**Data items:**
+ + + +
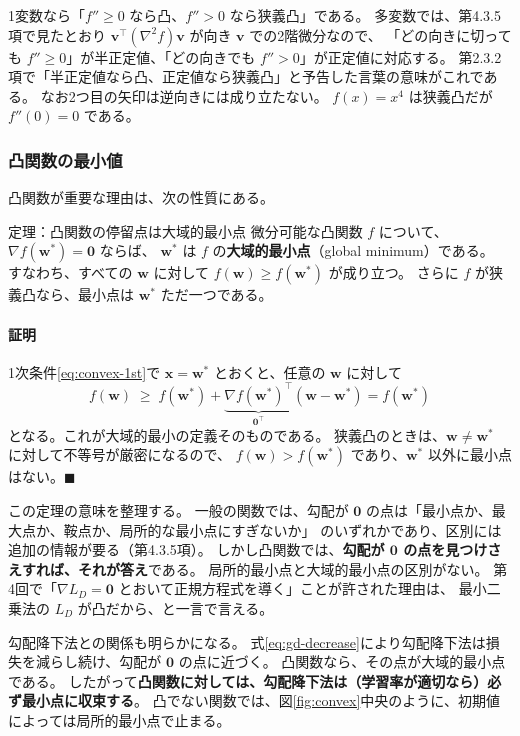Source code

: 1変数なら「$f'' \geq 0$ なら凸、$f'' > 0$ なら狭義凸」である。
多変数では、第4.3.5項で見たとおり $\bm{v}^\top(\nabla^2 f)\bm{v}$ が向き $\bm{v}$ での2階微分なので、
「どの向きに切っても $f'' \geq 0$」が半正定値、「どの向きでも $f'' > 0$」が正定値に対応する。
第2.3.2項で「半正定値なら凸、正定値なら狭義凸」と予告した言葉の意味がこれである。
なお2つ目の矢印は逆向きには成り立たない。
$f(x) = x^4$ は狭義凸だが $f''(0) = 0$ である。

\subsubsection{凸関数の最小値}

凸関数が重要な理由は、次の性質にある。

\begin{itembox}[l]{定理：凸関数の停留点は大域的最小点}
微分可能な凸関数 $f$ について、$\nabla f(\bm{w}^*) = \bm{0}$ ならば、
$\bm{w}^*$ は $f$ の\textbf{大域的最小点}（global minimum）である。
すなわち、すべての $\bm{w}$ に対して $f(\bm{w}) \geq f(\bm{w}^*)$ が成り立つ。
さらに $f$ が狭義凸なら、最小点は $\bm{w}^*$ ただ一つである。
\end{itembox}

\paragraph{証明}
1次条件\eqref{eq:convex-1st}で $\bm{x} = \bm{w}^*$ とおくと、任意の $\bm{w}$ に対して
\begin{equation*}
  f(\bm{w}) \;\geq\; f(\bm{w}^*) + \underbrace{\nabla f(\bm{w}^*)^\top}_{\bm{0}^\top} (\bm{w} - \bm{w}^*) = f(\bm{w}^*)
\end{equation*}
となる。これが大域的最小の定義そのものである。
狭義凸のときは、$\bm{w} \neq \bm{w}^*$ に対して不等号が厳密になるので、
$f(\bm{w}) > f(\bm{w}^*)$ であり、$\bm{w}^*$ 以外に最小点はない。\hfill $\blacksquare$

この定理の意味を整理する。
一般の関数では、勾配が $\bm{0}$ の点は「最小点か、最大点か、鞍点か、局所的な最小点にすぎないか」
のいずれかであり、区別には追加の情報が要る（第4.3.5項）。
しかし凸関数では、\textbf{勾配が $\bm{0}$ の点を見つけさえすれば、それが答え}である。
局所的最小点と大域的最小点の区別がない。
第4回で「$\nabla L_D = \bm{0}$ とおいて正規方程式を導く」ことが許された理由は、
最小二乗法の $L_D$ が凸だから、と一言で言える。

勾配降下法との関係も明らかになる。
式\eqref{eq:gd-decrease}により勾配降下法は損失を減らし続け、勾配が $\bm{0}$ の点に近づく。
凸関数なら、その点が大域的最小点である。
したがって\textbf{凸関数に対しては、勾配降下法は（学習率が適切なら）必ず最小点に収束する}。
凸でない関数では、図\ref{fig:convex}中央のように、初期値によっては局所的最小点で止まる。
+ + + +
**Activity:** Without the images, output all the entries exactly as they stand.

**Answer section:**
Source code

: 1変数なら「$f'' \geq 0$ なら凸、$f'' > 0$ なら狭義凸」である。
多変数では、第4.3.5項で見たとおり $\bm{v}^\top(\nabla^2 f)\bm{v}$ が向き $\bm{v}$ での2階微分なので、
「どの向きに切っても $f'' \geq 0$」が半正定値、「どの向きでも $f'' > 0$」が正定値に対応する。
第2.3.2項で「半正定値なら凸、正定値なら狭義凸」と予告した言葉の意味がこれである。
なお2つ目の矢印は逆向きには成り立たない。
$f(x) = x^4$ は狭義凸だが $f''(0) = 0$ である。

\subsubsection{凸関数の最小値}

凸関数が重要な理由は、次の性質にある。

\begin{itembox}[l]{定理：凸関数の停留点は大域的最小点}
微分可能な凸関数 $f$ について、$\nabla f(\bm{w}^*) = \bm{0}$ ならば、
$\bm{w}^*$ は $f$ の\textbf{大域的最小点}（global minimum）である。
すなわち、すべての $\bm{w}$ に対して $f(\bm{w}) \geq f(\bm{w}^*)$ が成り立つ。
さらに $f$ が狭義凸なら、最小点は $\bm{w}^*$ ただ一つである。
\end{itembox}

\paragraph{証明}
1次条件\eqref{eq:convex-1st}で $\bm{x} = \bm{w}^*$ とおくと、任意の $\bm{w}$ に対して
\begin{equation*}
  f(\bm{w}) \;\geq\; f(\bm{w}^*) + \underbrace{\nabla f(\bm{w}^*)^\top}_{\bm{0}^\top} (\bm{w} - \bm{w}^*) = f(\bm{w}^*)
\end{equation*}
となる。これが大域的最小の定義そのものである。
狭義凸のときは、$\bm{w} \neq \bm{w}^*$ に対して不等号が厳密になるので、
$f(\bm{w}) > f(\bm{w}^*)$ であり、$\bm{w}^*$ 以外に最小点はない。\hfill $\blacksquare$

この定理の意味を整理する。
一般の関数では、勾配が $\bm{0}$ の点は「最小点か、最大点か、鞍点か、局所的な最小点にすぎないか」
のいずれかであり、区別には追加の情報が要る（第4.3.5項）。
しかし凸関数では、\textbf{勾配が $\bm{0}$ の点を見つけさえすれば、それが答え}である。
局所的最小点と大域的最小点の区別がない。
第4回で「$\nabla L_D = \bm{0}$ とおいて正規方程式を導く」ことが許された理由は、
最小二乗法の $L_D$ が凸だから、と一言で言える。

勾配降下法との関係も明らかになる。
式\eqref{eq:gd-decrease}により勾配降下法は損失を減らし続け、勾配が $\bm{0}$ の点に近づく。
凸関数なら、その点が大域的最小点である。
したがって\textbf{凸関数に対しては、勾配降下法は（学習率が適切なら）必ず最小点に収束する}。
凸でない関数では、図\ref{fig:convex}中央のように、初期値によっては局所的最小点で止まる。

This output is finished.